Aboard the Wheel, the Doctor, Jamie and Zoe find a critical situation – and they are suspected by some as the source of the sabotage. They soon find themselves caught in a mystery that goes right back to the creation of the solar system. A mystery that could kill them all."

Meanwhile, Dark Horizons by Jenny T Colgan features the Matt Smith Doctor (BBC Books £7.99 – available this week):

"On a windswept northern shore, the islanders believe the worst they have to fear is a Viking attack. Then the burning comes. Water will not stop it. It consumes everything in its path - yet the burned still speak.The Doctor encounters a people under attack from a power they cannot possibly understand. They have no weapons, no strategy and no protection against a fire sent to engulf them all. The islanders must take on a ruthless alien force in a world without technology; but at least they have the Doctor on their side... Don't they?”

The Days of the Deer by Liliana Bodoc

The Days of the Deer, part of the Saga of the Borderlands, by Liliana Bodoc comes out on Atlantic Books next month at £12.99.

“It is known that the strangers will sail from some part of the Ancient Lands and will cross the Yentru Sea. All our predictions and sacred books clearly say the same thing. The rest is all shadows. Shadows that prevent us from seeing the faces of those who are coming.

In the House of Stars, the Astronomers of the Open Air read contradictory omens. A fleet is coming to the shores of the Remote Realm. But are these the long-awaited Northmen, returned triumphant from the war in the Ancient Lands? Or the emissaries of the Son of Death come to wage a last battle against life itself?

From every village of the seven tribes, a representative is called to a Great Council. One representative will not survive the journey. Some will be willing to sacrifice their lives, others their people, but one thing is certain: the era of light is at an end.”

Fiend by Peter Stenson

Fiend by Peter Stenson hits the shelves this week – out from William Heinemann (£14.99):

“When Chase Daniels first sees the little girl in umbrella socks tearing open the Rottweiler, he's not too concerned. As a long-time meth addict, he’s no stranger to horrifying, drug-fueled hallucinations. But as he and his fellow junkies soon discover, the little girl is no illusion. The end of the world really has arrived.

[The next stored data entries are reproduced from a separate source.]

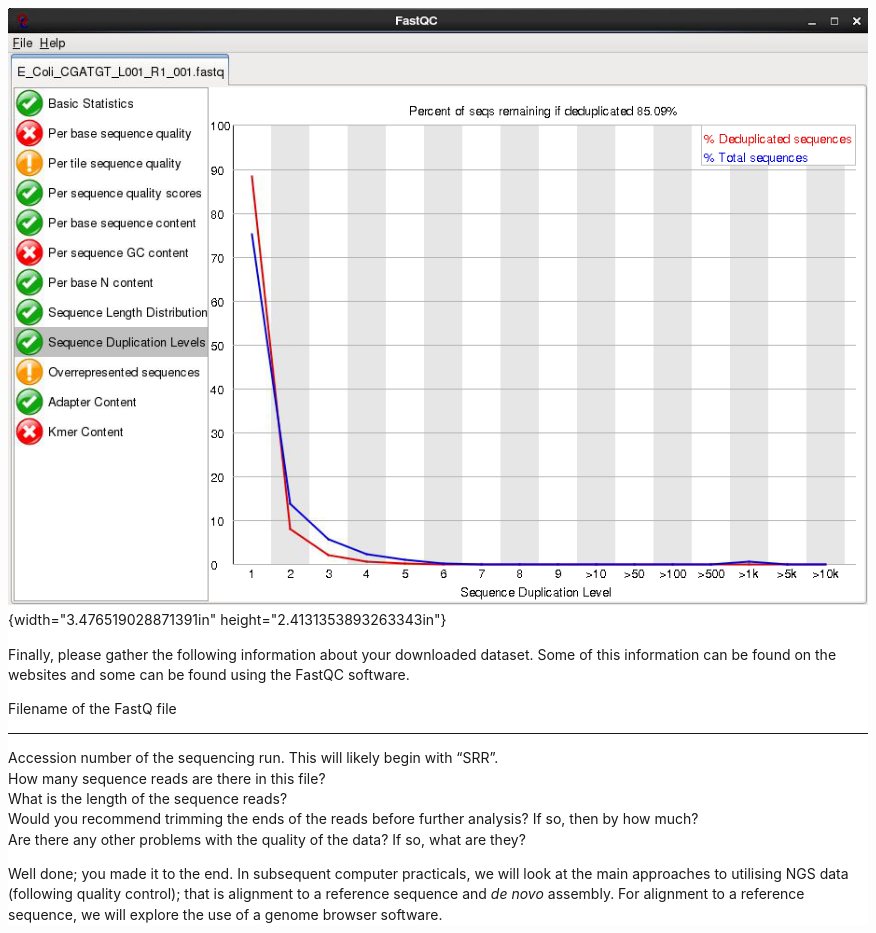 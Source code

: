 ![](./media/image26.png){width="3.476519028871391in"
height="2.4131353893263343in"}

Finally, please gather the following information about your downloaded
dataset. Some of this information can be found on the websites and some
can be found using the FastQC software.

  Filename of the FastQ file                                                                             
  ------------------------------------------------------------------------------------------------------ --
  Accession number of the sequencing run. This will likely begin with “SRR”.                             
  How many sequence reads are there in this file?                                                        
  What is the length of the sequence reads?                                                              
  Would you recommend trimming the ends of the reads before further analysis? If so, then by how much?   
  Are there any other problems with the quality of the data? If so, what are they?                       

Well done; you made it to the end. In subsequent computer practicals, we
will look at the main approaches to utilising NGS data (following
quality control); that is alignment to a reference sequence and *de
novo* assembly. For alignment to a reference sequence, we will explore
the use of a genome browser software.
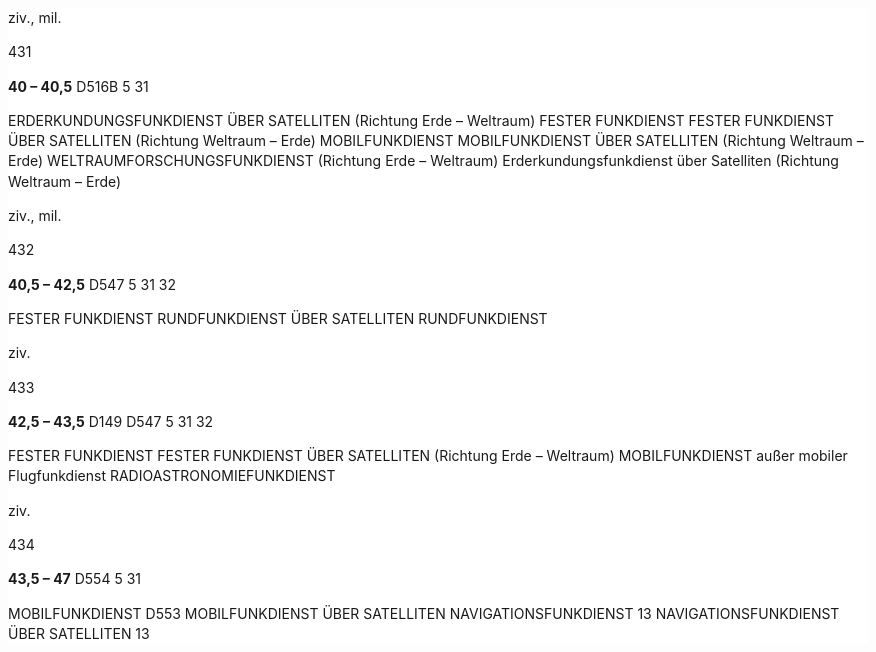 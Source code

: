 ziv., mil.

431

**40 – 40,5**
D516B
5 31

ERDERKUNDUNGSFUNKDIENST ÜBER SATELLITEN
(Richtung Erde – Weltraum)
FESTER FUNKDIENST
FESTER FUNKDIENST ÜBER SATELLITEN
(Richtung Weltraum – Erde)
MOBILFUNKDIENST
MOBILFUNKDIENST ÜBER SATELLITEN
(Richtung Weltraum – Erde)
WELTRAUMFORSCHUNGSFUNKDIENST
(Richtung Erde – Weltraum)
Erderkundungsfunkdienst über Satelliten
(Richtung Weltraum – Erde)

ziv., mil.

432

**40,5 – 42,5**
D547
5 31 32

FESTER FUNKDIENST
RUNDFUNKDIENST ÜBER SATELLITEN
RUNDFUNKDIENST

ziv.

433

**42,5 – 43,5**
D149 D547
5 31 32

FESTER FUNKDIENST
FESTER FUNKDIENST ÜBER SATELLITEN
(Richtung Erde – Weltraum)
MOBILFUNKDIENST außer mobiler Flugfunkdienst
RADIOASTRONOMIEFUNKDIENST

ziv.

434

**43,5 – 47**
D554
5 31

MOBILFUNKDIENST D553
MOBILFUNKDIENST ÜBER SATELLITEN
NAVIGATIONSFUNKDIENST 13
NAVIGATIONSFUNKDIENST ÜBER SATELLITEN 13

The funny thing is, Chase’s life was over long before the apocalypse got here, his existence already reduced to a stinking basement apartment and a filthy mattress and an endless grind of buying and selling and using. He’s lied and cheated and stolen and broken his parents’ hearts a thousand times. And he threw away his only shot at sobriety a long time ago, when he chose the embrace of the drug over the woman he still loves.

And if your life’s already shattered beyond any normal hopes of redemption … well, maybe the end of the world is an opportunity. Maybe it’s a last chance for Chase to hit restart and become the man he once dreamed of being. Soon he’s fighting to reconnect with his lost love and dreaming of becoming her hero among civilization’s ruins. But is salvation just another pipe dream?”